Tijdelijke evenementenverbod vee en pluimvee MKZ 2001
dd. 07-03-2001 18:00 uur
7 maart 2001
DE MINISTER VAN LANDBOUW, NATUURBEHEER EN VISSERIJ,
Gelet op artikel 10, eerste lid, van Richtlijn nr. 90/425/EEG van de Raad van de Europese Gemeenschappen van 28 juni 1990 inzake veterinaire en zoötechnische controles in het intracommunautair handelsverkeer in bepaalde levende dieren en producten in het vooruitzicht van de totstandbrenging van de interne markt (PbEg L 224) en gelet op de artikelen 18, eerste lid, 31 en 107 van de Gezondheids- en welzijnswet voor dieren;
BESLUIT :
Artikel 1
* In aanvulling op het bepaalde in de Regeling verzamelverbod evenhoevigen mond- en klauwzeer 2001 , worden ook de markten, verkopingen, veilingen, shows en andere evenementen, met het oog waarop pluimvee en ander vee dan evenhoevigen, afkomstig van verschillende plaatsen, worden verzameld op één plaats, verboden.
* Indien daardoor geen gevaar voor verspreiding van het mond- en klauwzeervirus ontstaat, kan de directeur of de plaatsvervangend directeur van de Rijksdienst voor de keuring van Vee en Vlees, op schriftelijk verzoek van de belanghebbende, ontheffing van het bepaalde in het eerste lid verlenen. Een dergelijke ontheffing wordt onder de nodig geachte beperkingen en voorschriften verleend.
* Bij het verzoek om ontheffing worden in ieder geval de volgende gegevens verstrekt:
* per diersoort het aantal bij het evenement aanwezige dieren;
* de datum waarop het evenement plaatsvindt;
* de locatie waar het evenement plaatsvindt;
* de mogelijkheden van reiniging en ontsmetting ter plaatse.
Artikel 2
Deze regeling wordt op 7 maart 2001 om 18.00 uur bekend gemaakt aan de media en treedt onmiddellijk daarna in werking.
Artikel 3
Deze regeling wordt aangehaald als: Tijdelijke regeling evenementenverbod vee en pluimvee mond- en klauwzeer 2001.

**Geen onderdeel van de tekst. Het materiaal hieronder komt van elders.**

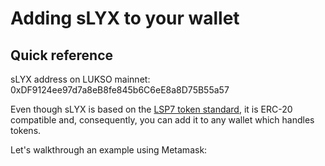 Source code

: # Adding sLYX to your wallet

## Quick reference

sLYX address on LUKSO mainnet: 0xDF9124ee97d7a8eB8fe845b6C6eE8a8D75B55a57









Even though sLYX is based on the [LSP7 token standard](https://docs.lukso.tech/standards/nft-2.0/LSP7-Digital-Asset/), it is ERC-20 compatible and, consequently, you can add it to any wallet which handles tokens.&#x20;

Let's walkthrough an example using Metamask:

&#x20;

Deze regeling zal met de toelichting in de Staatscourant worden geplaatst.
DE MINISTER VAN LANDBOUW, NATUURBEHEER
EN VISSERIJ,
Toelichting voor de Staatscourant
In verband met het risico van verspreiding van mond- en klauwzeer (MKZ) vanuit het Verenigd Koninkrijk is het noodzakelijk geacht preventieve maatregelen te treffen. Zo is een verzamelverbod voor evenhoevigen ingesteld en zijn markten, verkopingen en veilingen waarop evenhoevigen worden verzameld, verboden. Deze maatregelen strekten zich alleen uit tot evenhoevigen, omdat evenhoevigen vatbaar zijn voor mond- en klauwzeer. Verspreiding van het mond- en klauwzeervirus kan echter ondermeer ook plaatsvinden via dieren die voor het virus zelf niet vatbaar zijn en via transportmiddelen. Met name transportmiddelen, waarin zowel evenhoevigen als ander vee worden vervoerd, vormen in dat verband een risico. Om het risico van besmetting via transportmiddelen en vee zoveel mogelijk te beperken, wordt het thans noodzakelijk geacht ook alle evenementen met het oog waarop pluimvee en ander vee dan evenhoevigen afkomstig van verschillende plaatsen worden verzameld op één plaats, tijdelijk te verbieden. De onderhavige regeling strekt daartoe. Ingevolge deze regeling moeten alle paarden-evenementen, zoals markten, wedstrijden, shows, demonstraties en keuringen, behoudens ontheffing, worden afgelast en kunnen ook tentoonstellingen van pluimvee in beginsel geen doorgang vinden. Circussen vallen in beginsel niet onder het verbod, aangezien daarvoor geen vee afkomstig van verschillende plaatsen, wordt verzameld op één plaats. Het criterium bij het verlenen van een ontheffing is of er geen gevaar voor verspreiding van het mond- en klauwzeervirus ontstaat. Aan zo´n ontheffing kunnen voorschriften en beperkingen worden verbonden. Daarbij kan bijvoorbeeld gedacht worden aan de volgende voorschriften:
* Verplichtingen op het punt van reiniging en ontsmetting van schoeisel ter plaatse;
* Verplichtingen op het punt van reiniging en ontsmetting van transportmiddelen;
* Voorschriften ten aanzien van de te voeren administratie.
Een schriftelijk verzoek om voor ontheffing in aanmerking te komen wordt gericht aan de directeur van de Rijksdienst voor de keuring van Vee en Vlees.